Hoje eu acordei e me certifiquei de que a louça estava lavada para poder emitir opinião.
Hoje recebi bombom no trabalho, bombom do meu filho, bombom do marido e conselhos para não comer tudo porque preciso me cuidar.
Hoje guardei minha liberdade na mochila e desisti de ir sozinha a outro país ou ao quarteirão mais próximo porque não devo perambular por aí sem ter a tiracolo uma figura masculina que avalize meu direito de não ser violentada.
Hoje me emocionei com o comercial sobre a dádiva de gerar uma vida no ventre e concordei na entrevista de emprego que não engravidaria tão cedo para não comprometer a produtividade da empresa.
Hoje eu me encantei com o coral da igreja homenageando as mulheres após ter visto sangue escorrendo do discurso do pastor sobre as “assassinas clandestinas que abortam”.
Hoje ouvi que muita coisa “mulher não pode”, mas no trânsito “só podia ser mulher”.
Hoje eu fiz compras acima de 50 reais e ganhei um cupom para concorrer a um jogo de panelas.
Hoje no canal dedicado às mulheres assisti ao tutorial de “como ser diva sem ser vulgar” trocando o batom vermelho vadia pelo rosa pra casar.

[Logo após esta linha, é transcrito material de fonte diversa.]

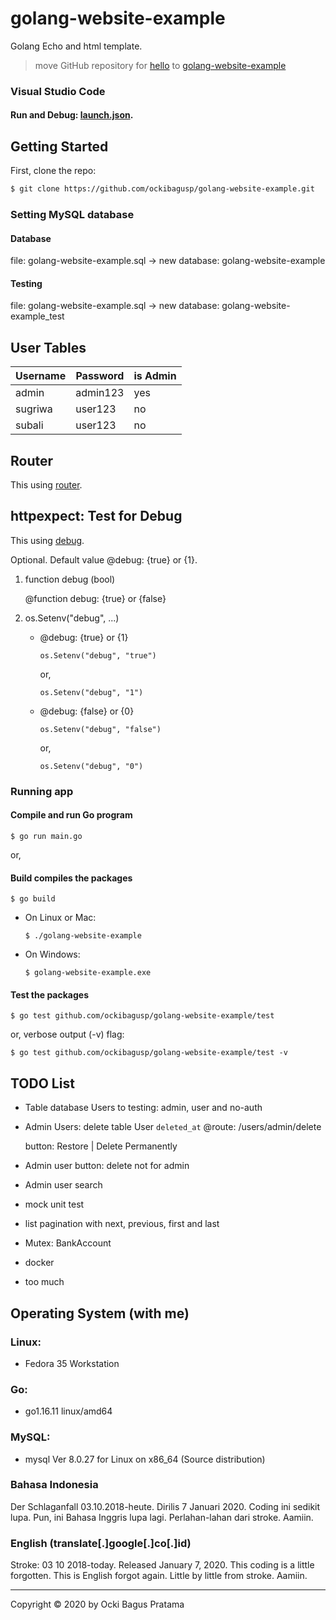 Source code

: # golang-website-example
Golang Echo and html template. 

> move GitHub repository for [hello](https://github.com/ockibagusp/hello) to [golang-website-example](#)



### Visual Studio Code

#### Run and Debug: [launch.json](https://github.com/ockibagusp/golang-website-example/blob/master/.vscode/launch.json).


## Getting Started
First, clone the repo:
```bash
$ git clone https://github.com/ockibagusp/golang-website-example.git
```

### Setting MySQL database

#### Database 
file: golang-website-example.sql -> new database: golang-website-example

#### Testing
file: golang-website-example.sql -> new database: golang-website-example_test

## User Tables

| Username | Password | is Admin |
| --- | --- | --- |
| admin | admin123 | yes |
| sugriwa | user123 | no |
| subali | user123 | no |


## Router
This using [router](https://github.com/ockibagusp/golang-website-example/blob/master/router/router.go).

## httpexpect: Test for Debug
This using [debug](https://github.com/ockibagusp/golang-website-example/blob/master/test/main_test.go).

Optional. Default value @debug: {true} or {1}.

1. function debug (bool)

    @function debug: {true} or {false}

2. os.Setenv("debug", ...)

    - @debug: {true} or {1}

        ```
        os.Setenv("debug", "true") 
        ```
        or,
        ```
        os.Setenv("debug", "1")
        ```

    - @debug: {false} or {0}
        ```
        os.Setenv("debug", "false") 
        ```
        or,
        ```
        os.Setenv("debug", "0")
        ```

### Running app

#### Compile and run Go program
```
$ go run main.go
```

or,

#### Build compiles the packages

```
$ go build
```

- On Linux or Mac:

    ```
    $ ./golang-website-example
    ```

- On  Windows:

    ```
    $ golang-website-example.exe
    ```

#### Test the packages

```
$ go test github.com/ockibagusp/golang-website-example/test 
```

or, verbose output (-v) flag:

```
$ go test github.com/ockibagusp/golang-website-example/test -v
```


## TODO List
- Table database Users to testing: admin, user and no-auth
- Admin Users: delete table User `deleted_at` @route: /users/admin/delete

    button:
    Restore | Delete Permanently

- Admin user button: delete not for admin
- Admin user search
- mock unit test
- list pagination with next, previous, first and last
- Mutex: BankAccount
- docker
- too much

## Operating System (with me)
### Linux:
- Fedora 35 Workstation

### Go: 
- go1.16.11 linux/amd64

### MySQL: 
- mysql  Ver 8.0.27 for Linux on x86_64 (Source distribution)


### Bahasa Indonesia
Der Schlaganfall 03.10.2018-heute. Dirilis 7 Januari 2020. Coding ini sedikit lupa. Pun, ini Bahasa Inggris lupa lagi. Perlahan-lahan dari stroke. Aamiin.

### English (translate[.]google[.]co[.]id)
Stroke: 03 10 2018-today. Released January 7, 2020. This coding is a little forgotten. This is English forgot again. Little by little from stroke. Aamiin.

---

Copyright © 2020 by Ocki Bagus Pratama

Hoje aprendi sobre moda e ouvi que existe a saia modelo “também né, provocou” e o vestido fechado da coleção “freia instinto masculino”.

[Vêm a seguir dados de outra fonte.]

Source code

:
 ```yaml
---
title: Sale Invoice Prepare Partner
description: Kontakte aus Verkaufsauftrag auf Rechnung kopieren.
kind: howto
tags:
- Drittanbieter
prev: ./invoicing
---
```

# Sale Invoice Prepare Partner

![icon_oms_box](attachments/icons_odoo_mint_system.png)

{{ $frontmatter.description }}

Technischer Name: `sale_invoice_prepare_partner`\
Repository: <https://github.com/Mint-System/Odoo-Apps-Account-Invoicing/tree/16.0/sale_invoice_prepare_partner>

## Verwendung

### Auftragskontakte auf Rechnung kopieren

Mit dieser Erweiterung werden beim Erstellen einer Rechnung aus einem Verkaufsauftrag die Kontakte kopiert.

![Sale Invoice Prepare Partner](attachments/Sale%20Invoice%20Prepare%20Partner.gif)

Hoje brilhei estampando as páginas de criminalidade dos jornais apontada como alvo frequente.
Hoje recebi conselhos para cuidar melhor da casa, das crianças, da comida, do emprego, do corpo, da mente e do humor porque senão “que homem aguenta?”
Hoje enfrentei o preconceito travestido de piada inocente, o patrulhamento disfarçado de apoio, o julgamento que castiga camuflado de “é pro seu bem”.
Hoje engoli seco. Senti o peso de ter que regular excessos para não comprometer a honra. Admirei as que seguem o caminho amparadas pela escolha de serem maiores que regras e muros.
Hoje enfrentei um, dois, três, 300 mil. Fui algoz de mim mesma porque, antes de ser vítima, minha história precisa passar pelo crivo social e minha conduta tem que ser exemplar para que eu esteja apta a reclamar da violência sofrida.
Hoje fui ironizada pelo meu mimimi sem sentido já que “mulher tem os mesmos direitos, é só parar de chororô e ir à luta”, apesar de pesquisas evidenciarem salários divergentes para funções semelhantes e menor representatividade no topo da hierarquia.
Hoje, encorajada, dei a cara a tapa ao exigir equidade de gênero. Subjugada, recebi tapa na cara ao reagir à supremacia alfa do meu companheiro.
Hoje aplaudi as moças dos becos, dos conventos, das boates e dos institutos de pesquisa. As donas dos risos e dos choros. As donas de casa, de comércios e do próprio destino. As que usam renda, calças rasgadas, tênis surrado, saias rodadas e sapatinho de cristal. As Marias da Graça, da Penha, da vida, da igreja, do mundo.
Hoje agradeci às mulheres que, no passado, lançaram-se à fogueira social em nome de igualdade. Agradeci às que fazem isso atualmente desconstruindo a ideia de que não há mais nada o que reivindicar. Senti vergonha pelas vezes que me acovardo para me ajustar às convenções.
Hoje acordei com menos amarras do que 100 anos atrás e esperançosa de que, daqui a mais 100, eu acorde ainda mais livre.